So this year, Dan came and asked me how hard it would be to move the actual simulation online, pre-class. While Harvard, like most U.S. universities, has an institutional license with Qualtrics for web surveys, I was skeptical that Qualtrics was up to the task. With its new web-survey support and other new features we’d added in recent months, however, I was confident that SurveyCTO could do the job. And, in fact, it only took me a few hours to put it all together.

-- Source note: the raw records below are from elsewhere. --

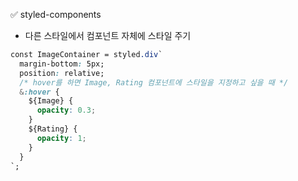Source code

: ✅ styled-components
* 다른 스타일에서 컴포넌트 자체에 스타일 주기
```css
const ImageContainer = styled.div`
  margin-bottom: 5px;
  position: relative;
  /* hover를 하면 Image, Rating 컴포넌트에 스타일을 지정하고 싶을 때 */
  &:hover {
    ${Image} {
      opacity: 0.3;
    }
    ${Rating} {
      opacity: 1;
    }
  }
`;
```
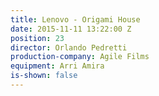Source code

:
 ```yaml
---
title: Lenovo - Origami House
date: 2015-11-11 13:22:00 Z
position: 23
director: Orlando Pedretti
production-company: Agile Films
equipment: Arri Amira
is-shown: false
---
```


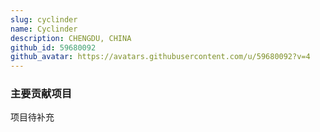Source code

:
 ```yaml
---
slug: cyclinder
name: Cyclinder
description: CHENGDU, CHINA
github_id: 59680092
github_avatar: https://avatars.githubusercontent.com/u/59680092?v=4
---
```


### 主要贡献项目

项目待补充
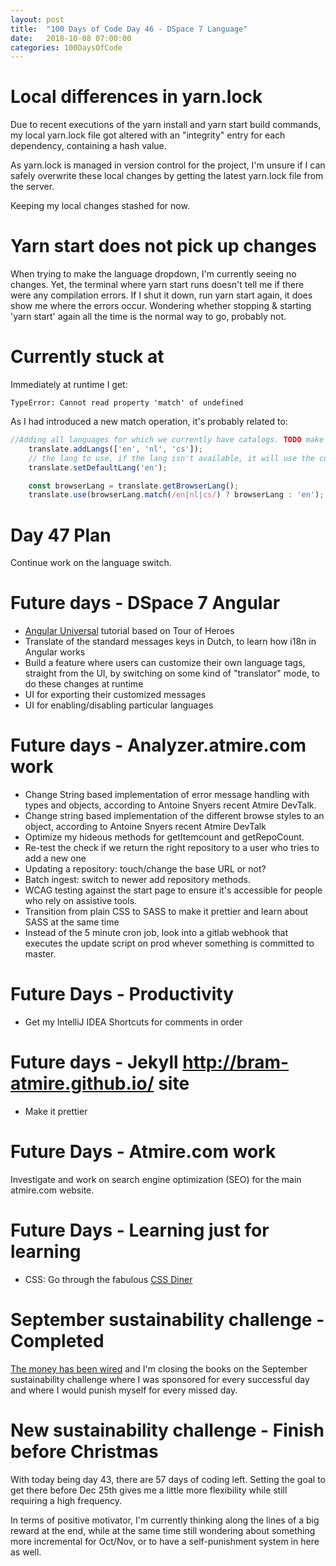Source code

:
 ```yaml
---
layout: post
title:  "100 Days of Code Day 46 - DSpace 7 Language"
date:   2018-10-08 07:00:00
categories: 100DaysOfCode
---
```


# Local differences in yarn.lock

Due to recent executions of the yarn install and yarn start build commands, my local yarn.lock file got altered with an "integrity" entry for each dependency, containing a hash value.

As yarn.lock is managed in version control for the project, I'm unsure if I can safely overwrite these local changes by getting the latest yarn.lock file from the server.

Keeping my local changes stashed for now.

# Yarn start does not pick up changes

When trying to make the language dropdown, I'm currently seeing no changes. Yet, the terminal where yarn start runs doesn't tell me if there were any compilation errors. If I shut it down, run yarn start again, it does show me where the errors occur. Wondering whether stopping & starting 'yarn start' again all the time is the normal way to go, probably not.

# Currently stuck at

Immediately at runtime I get:

```
TypeError: Cannot read property 'match' of undefined
```

As I had introduced a new match operation, it's probably related to:

```typescript
//Adding all languages for which we currently have catalogs. TODO make this dynamic so all files that are present get loaded
    translate.addLangs(['en', 'nl', 'cs']);
    // the lang to use, if the lang isn't available, it will use the current loader to get them
    translate.setDefaultLang('en');

    const browserLang = translate.getBrowserLang();
    translate.use(browserLang.match(/en|nl|cs/) ? browserLang : 'en');
```

# Day 47 Plan

Continue work on the language switch.

# Future days - DSpace 7 Angular

* [Angular Universal](https://angular.io/guide/universal) tutorial based on Tour of Heroes
* Translate of the standard messages keys in Dutch, to learn how i18n in Angular works
* Build a feature where users can customize their own language tags, straight from the UI, by switching on some kind of "translator" mode, to do these changes at runtime
* UI for exporting their customized messages
* UI for enabling/disabling particular languages

# Future days - Analyzer.atmire.com work

* Change String based implementation of error message handling with types and objects, according to Antoine Snyers recent Atmire DevTalk.
* Change string based implementation of the different browse styles to an object, according to Antoine Snyers recent Atmire DevTalk
* Optimize my hideous methods for getItemcount and getRepoCount.
* Re-test the check if we return the right repository to a user who tries to add a new one
* Updating a repository: touch/change the base URL or not?
* Batch ingest: switch to newer add repository methods.
* WCAG testing against the start page to ensure it's accessible for people who rely on assistive tools.
* Transition from plain CSS to SASS to make it prettier and learn about SASS at the same time
* Instead of the 5 minute cron job, look into a gitlab webhook that executes the update script on prod whever something is committed to master.

# Future Days - Productivity

* Get my IntelliJ IDEA Shortcuts for comments in order

# Future days - Jekyll http://bram-atmire.github.io/ site

* Make it prettier

# Future Days - Atmire.com work

Investigate and work on search engine optimization (SEO) for the main atmire.com website.

# Future Days - Learning just for learning

* CSS: Go through the fabulous [CSS Diner](https://flukeout.github.io/)

# September sustainability challenge - Completed

[The money has been wired](https://my.charitywater.org/bram-luyten/code-for-water) and I'm closing the books on the September sustainability challenge where I was sponsored for every successful day and where I would punish myself for every missed day.

# New sustainability challenge - Finish before Christmas

With today being day 43, there are 57 days of coding left. Setting the goal to get there before Dec 25th gives me a little more flexibility while still requiring a high frequency.

In terms of positive motivator, I'm currently thinking along the lines of a big reward at the end, while at the same time still wondering about something more incremental for Oct/Nov, or to have a self-punishment system in here as well.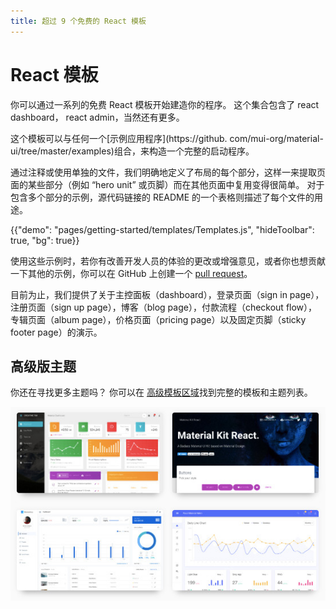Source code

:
 ```yaml
---
title: 超过 9 个免费的 React 模板
---
```


# React 模板

<p class="description">你可以通过一系列的免费 React 模板开始建造你的程序。 这个集合包含了 react dashboard， react admin，当然还有更多。</p>

<!-- #default-branch-switch -->

这个模板可以与任何一个\[示例应用程序\](https://github. com/mui-org/material-ui/tree/master/examples)组合，来构造一个完整的启动程序。

通过注释或使用单独的文件，我们明确地定义了布局的每个部分，这样一来提取页面的某些部分（例如 “hero unit” 或页脚）而在其他页面中复用变得很简单。 对于包含多个部分的示例，源代码链接的 README 的一个表格则描述了每个文件的用途。

{{"demo": "pages/getting-started/templates/Templates.js", "hideToolbar": true, "bg": true}}

使用这些示例时，若你有改善开发人员的体验的更改或增强意见，或者你也想贡献一下其他的示例，你可以在 GitHub 上创建一个 [pull request](https://github.com/mui-org/material-ui/pulls)。

目前为止，我们提供了关于主控面板（dashboard），登录页面（sign in page），注册页面（sign up page），博客（blog page），付款流程（checkout flow），专辑页面（album page），价格页面（pricing page）以及固定页脚（sticky footer page）的演示。

## 高级版主题

你还在寻找更多主题吗？ 你可以在 <a href="https://material-ui.com/store/?utm_source=docs&utm_medium=referral&utm_campaign=templates-store" data-ga-event-category="store" data-ga-event-action="click" data-ga-event-label="templates">高级模板区域</a>找到完整的模板和主题列表。

<a href="https://material-ui.com/store/?utm_source=docs&utm_medium=referral&utm_campaign=templates-store" data-ga-event-category="store" data-ga-event-action="click" data-ga-event-label="templates"><img src="/static/images/themes-light.jpg" alt="react templates" /></a>
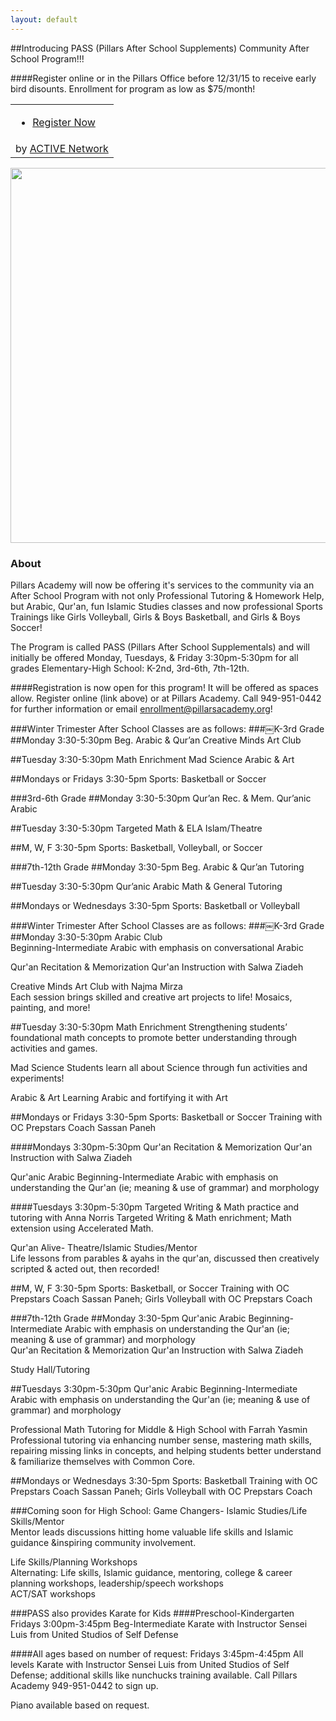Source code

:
 ```yaml
---
layout: default
---
```

##Introducing PASS (Pillars After School Supplements) Community After School Program!!!

####Register online or in the Pillars Office before 12/31/15 to receive early bird disounts. Enrollment for program as low as $75/month!

<link rel="stylesheet" type="text/css" media="all" href="https://emarketing.activenetwork.com/res/button/css/button-v4.css" /><table><tbody><tr><td><div id="btn_div" class="btn-g201"><ul><li><a id="btn_lnk" href="https://campscui.active.com/orgs/PillarsAcademy" target="_blank"><span id="btn_txt">Register Now</span></a></li></ul></div></td></tr><tr><td nowrap=""><div id="btn_foot">by <a href="http://www.activenetwork.com" target="_blank" title="Online Registration, Marketing and Event Management Software">ACTIVE Network</a></div></td></tr></tbody></table>

<a href="https://cloud.githubusercontent.com/assets/11180395/11948543/e393142a-a829-11e5-9009-d09c460983bd.jpg">
  <img width="600" src="https://cloud.githubusercontent.com/assets/11180395/11948543/e393142a-a829-11e5-9009-d09c460983bd.jpg" />
</a>

### About

Pillars Academy will now be offering it's services to the community via an After School Program with not only Professional Tutoring & Homework Help, but Arabic, Qur'an, fun Islamic Studies classes and now professional Sports Trainings like Girls Volleyball, Girls & Boys Basketball, and Girls & Boys Soccer!

The Program is called PASS (Pillars After School Supplementals) and will initially be offered Monday, Tuesdays, & Friday 3:30pm-5:30pm for all grades Elementary-High School: K-2nd, 3rd-6th, 7th-12th. 

####Registration is now open for this program! It will be offered as spaces allow. Register online (link above) or at Pillars Academy. Call 949-951-0442 for further information or email enrollment@pillarsacademy.org!

###Winter Trimester After School Classes are as follows:
###￼K-3rd Grade
##Monday 3:30-5:30pm 
Beg. Arabic & Qur’an 
Creative Minds Art Club 

##Tuesday 3:30-5:30pm 
Math Enrichment
Mad Science
Arabic & Art

##Mondays or Fridays 3:30-5pm
Sports: Basketball or Soccer

###3rd-6th Grade
##Monday 3:30-5:30pm
Qur’an Rec. & Mem.
Qur’anic Arabic

##Tuesday 3:30-5:30pm
Targeted Math & ELA
Islam/Theatre

##M, W, F 3:30-5pm
Sports: Basketball, Volleyball, or Soccer

###7th-12th Grade 
##Monday 3:30-5pm 
Beg. Arabic & Qur’an Tutoring

##Tuesday 3:30-5:30pm
Qur’anic Arabic 
Math & General Tutoring 

##Mondays or Wednesdays 3:30-5pm 
Sports: Basketball or Volleyball

###Winter Trimester After School Classes are as follows:
###￼K-3rd Grade
##Monday 3:30-5:30pm 
Arabic Club				
Beginning-Intermediate Arabic with emphasis on conversational Arabic

Qur'an Recitation & Memorization
Qur'an Instruction with Salwa Ziadeh	 

Creative Minds Art Club with Najma Mirza				
Each session brings skilled and creative art projects to life! Mosaics, painting, and more!

##Tuesday 3:30-5:30pm 
Math Enrichment
Strengthening students’ foundational math concepts to promote better understanding through activities and games.

Mad Science
Students learn all about Science through fun activities and experiments!

Arabic & Art
Learning Arabic and fortifying it with Art

##Mondays or Fridays 3:30-5pm
Sports: Basketball or Soccer Training with OC Prepstars Coach Sassan Paneh

####Mondays 3:30pm-5:30pm
Qur'an Recitation & Memorization
Qur'an Instruction with Salwa Ziadeh

Qur'anic Arabic
Beginning-Intermediate Arabic with emphasis on understanding the Qur'an (ie; meaning & use of grammar) and morphology

####Tuesdays 3:30pm-5:30pm 
Targeted Writing & Math practice and tutoring with Anna Norris
Targeted Writing & Math enrichment; Math extension using Accelerated Math.

Qur'an Alive- Theatre/Islamic Studies/Mentor				
Life lessons from parables & ayahs in the qur'an, discussed then creatively scripted & acted out, then recorded!	

##M, W, F 3:30-5pm
Sports: Basketball, or Soccer Training with OC Prepstars Coach Sassan Paneh; Girls Volleyball with OC Prepstars Coach

###7th-12th Grade 
##Monday 3:30-5pm 
Qur'anic Arabic
Beginning-Intermediate Arabic with emphasis on understanding the Qur'an (ie; meaning & use of grammar) and morphology		
Qur'an Recitation & Memorization
Qur'an Instruction with Salwa Ziadeh

Study Hall/Tutoring

##Tuesdays 3:30pm-5:30pm
Qur'anic Arabic
Beginning-Intermediate Arabic with emphasis on understanding the Qur'an (ie; meaning & use of grammar) and morphology	

Professional Math Tutoring for Middle & High School with Farrah Yasmin			
Professional tutoring via enhancing number sense, mastering math skills, repairing missing links in concepts, and helping students better understand & familiarize themselves with Common Core.

##Mondays or Wednesdays 3:30-5pm 
Sports: Basketball Training with OC Prepstars Coach Sassan Paneh; Girls Volleyball with OC Prepstars Coach


###Coming soon for High School:
Game Changers- Islamic Studies/Life Skills/Mentor				
Mentor leads discussions hitting home valuable life skills and Islamic guidance &inspiring community involvement.  	
				
Life Skills/Planning Workshops				
Alternating: Life skills, Islamic guidance, mentoring, college & career planning workshops, leadership/speech workshops		
ACT/SAT workshops

###PASS also provides Karate for Kids
####Preschool-Kindergarten
Fridays 3:00pm-3:45pm
Beg-Intermediate Karate with Instructor Sensei Luis from United Studios of Self Defense	

####All ages based on number of request:
Fridays 3:45pm-4:45pm
All levels Karate with Instructor Sensei Luis from United Studios of Self Defense; additional skills like nunchucks training available. Call Pillars Academy 949-951-0442 to sign up.

Piano available based on request.

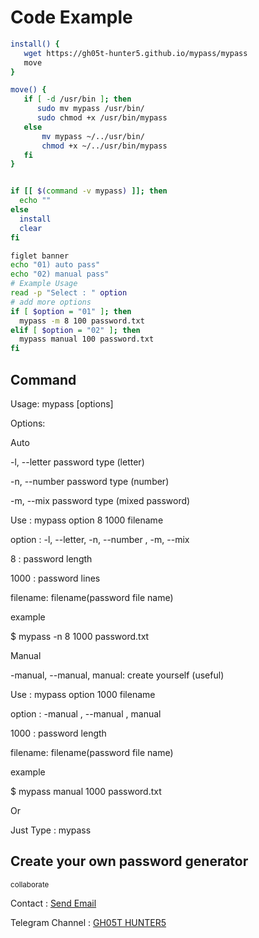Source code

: 
# Code Example 

``` bash
install() {
   wget https://gh05t-hunter5.github.io/mypass/mypass
   move
}

move() {
   if [ -d /usr/bin ]; then
      sudo mv mypass /usr/bin/
      sudo chmod +x /usr/bin/mypass
   else
       mv mypass ~/../usr/bin/
       chmod +x ~/../usr/bin/mypass
   fi
}


if [[ $(command -v mypass) ]]; then
  echo ""
else
  install
  clear
fi

figlet banner
echo "01) auto pass"
echo "02) manual pass"
# Example Usage 
read -p "Select : " option
# add more options 
if [ $option = "01" ]; then
  mypass -m 8 100 password.txt
elif [ $option = "02" ]; then
  mypass manual 100 password.txt
fi

```

## Command 

Usage: mypass [options]

Options:

Auto

-l, --letter           password type (letter)


-n, --number           password type (number)

-m, --mix              password type (mixed password)

Use : mypass option 8 1000 filename

option  : -l, --letter, -n, --number , -m, --mix

8       : password length

1000    : password lines

filename: filename(password file name)

example

$ mypass -n 8 1000 password.txt

Manual

-manual, --manual, manual: create yourself (useful)

Use : mypass option 1000 filename

option  : -manual , --manual , manual

1000    : password length

filename: filename(password file name)

example

$ mypass manual 1000 password.txt

Or

Just Type : mypass


## Create your own password generator

<small>collaborate</small>

Contact  :  <a href="mailto: gh05thunter5@proton.me">Send Email</a>

Telegram Channel  :  <a href="https://t.me/GH05T_HUNTER5">GH05T HUNTER5</a>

There were aspects of the simulation that made it like a normal web survey: we wanted users to follow a simple link, work through the simulation, and then submit their responses, and we wanted to be able to easily download and analyze the resulting data. However, we had other requirements that pushed beyond your standard web survey:

We didn’t want the user to be able to skip ahead, see what happens later in the simulation, and then go back to make their decision. We didn’t even want them to be able peek at what’s coming.
Likewise, we didn’t want the user to be able to decide one thing, see how things turned out, then jump back and change their decision. (Alternatively: we wanted to be able to secretly record these cases where somebody went back and changed their answer.)
We also wanted to record how long it took students to work through different stages of the simulation. For example, how long did they spend reading the initial set-up? Making their first decision? This would allow us to, for example, see if students who spent more time did systematically better.
And finally, we wanted to organize the data coming out of the simulation so that it would be pre-processed, in a sense, so that it would be quick and easy to use. That way, students could complete the simulation just before class and the faculty leading the debrief/discussion could quickly integrate that data into their presentations.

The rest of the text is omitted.